In a new unfair labor practice complaint, DC Public Schools accuses the Washington Teachers’ Union of going on strike, which is illegal in D.C. It’s the latest escalation between the Bowser administration and the union as the two try to reach an agreement to safely reopen schools. 

Over the course of the pandemic, WTU has filed two unfair labor practice complaints against DCPS with the Public Employee Relations Board, the quasi-judicial agency that resolves labor issues in D.C., receiving affirmative decisions in both. The teachers’ union, along with the principals’ and nurses’ unions, has repeatedly accused the central office of excluding them from reopening talks.
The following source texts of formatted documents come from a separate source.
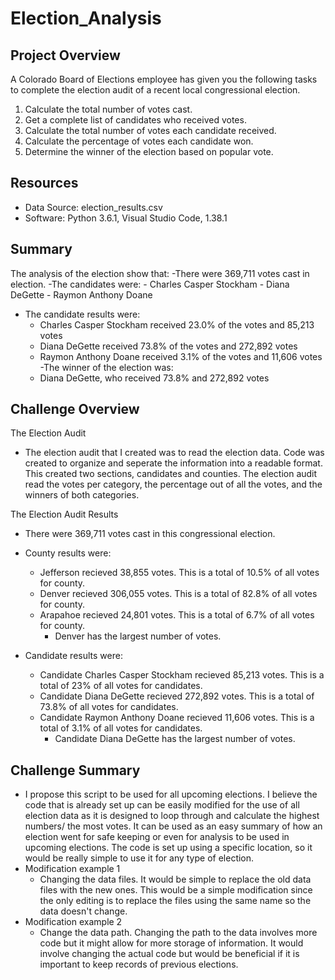 # Election_Analysis

## Project Overview
A Colorado Board of Elections employee has given you the following tasks to complete the election audit of a recent local congressional election.

1. Calculate the total number of votes cast.
2. Get a complete list of candidates who received votes.
3. Calculate the total number of votes each candidate received.
4. Calculate the percentage of votes each candidate won.
5. Determine the winner of the election based on popular vote.

## Resources
- Data Source: election_results.csv
- Software: Python 3.6.1, Visual Studio Code, 1.38.1

## Summary
The analysis of the election show that:
-There were 369,711 votes cast in election.
-The candidates were:
    - Charles Casper Stockham
    - Diana DeGette
    - Raymon Anthony Doane
- The candidate results were:
    - Charles Casper Stockham received 23.0% of the votes and 85,213 votes
    - Diana DeGette received 73.8% of the votes and 272,892 votes
    - Raymon Anthony Doane received 3.1% of the votes and 11,606 votes
-The winner of the election was:
    - Diana DeGette, who received 73.8% and 272,892 votes

## Challenge Overview
The Election Audit
- The election audit that I created was to read the election data. Code was created to organize and seperate the information into a readable format. This created two sections, candidates and counties. The election audit read the votes per category, the percentage out of all the votes, and the winners of both categories.

The Election Audit Results
- There were 369,711 votes cast in this congressional election.

- County results were: 
    - Jefferson recieved 38,855 votes. This is a total of 10.5% of all votes for county.
    - Denver recieved 306,055 votes. This is a total of 82.8% of all votes for county.
    - Arapahoe recieved 24,801 votes. This is a total of 6.7% of all votes for county.
        - Denver has the largest number of votes.

- Candidate results were:
    - Candidate Charles Casper Stockham recieved 85,213 votes. This is a total of 23% of all votes for candidates.
    - Candidate Diana DeGette recieved 272,892 votes. This is a total of 73.8% of all votes for candidates.
    - Candidate Raymon Anthony Doane recieved 11,606 votes. This is a total of 3.1% of all votes for candidates.
        - Candidate Diana DeGette has the largest number of votes.

## Challenge Summary
- I propose this script to be used for all upcoming elections. I believe the code that is already set up can be easily modified for the use of all election data as it is designed to loop through and calculate the highest numbers/ the most votes. It can be used as an easy summary of how an election went for safe keeping or even for analysis to be used in upcoming elections. The code is set up using a specific location, so it would be really simple to use it for any type of election.
- Modification example 1
    - Changing the data files.
        It would be simple to replace the old data files with the new ones. This would be a simple modification since the only editing is to replace the files using the same name so the data doesn't change.
- Modification example 2
    - Change the data path.
        Changing the path to the data involves more code but it might allow for more storage of information. It would involve changing the actual code but would be beneficial if it is important to keep records of previous elections.
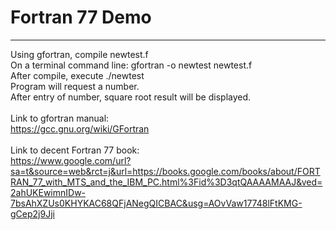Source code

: # Fortran 77 Demo
---
Using gfortran, compile newtest.f \
On a terminal command line: gfortran -o newtest newtest.f \
After compile, execute ./newtest \
Program will request a number. \
After entry of number, square root result will be displayed. \
\
Link to gfortran manual: \
https://gcc.gnu.org/wiki/GFortran \
\
Link to decent Fortran 77 book: \
https://www.google.com/url?sa=t&source=web&rct=j&url=https://books.google.com/books/about/FORTRAN_77_with_MTS_and_the_IBM_PC.html%3Fid%3D3qtQAAAAMAAJ&ved=2ahUKEwimnIDw-7bsAhXZUs0KHYKAC68QFjANegQICBAC&usg=AOvVaw17748lFtKMG-gCep2j9Jji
The latest unfair labor practice complaint, received Nov. 2, appears to be school officials’ first during the pandemic.    

In the complaint, DCPS says the union’s email to teachers reminding them that they are entitled to take a “Mental Health Day” on Nov. 2 constitutes a strike. The complaint says the “sickout” resulted in 39 percent of bargaining unit members taking sick leave. 

That same day, DCPS announced that it would not move forward with its plans to reopen schools to elementary students on Nov. 9 due to workforce issues. Many credited the union’s organizing for delaying a return to school buildings until workers felt safe. (The mayor’s chief of staff even blamed the union.) A PERB decision that says DCPS failed to always negotiate in good faith meant school officials were not allowed to use survey results of teachers to make staffing decisions.   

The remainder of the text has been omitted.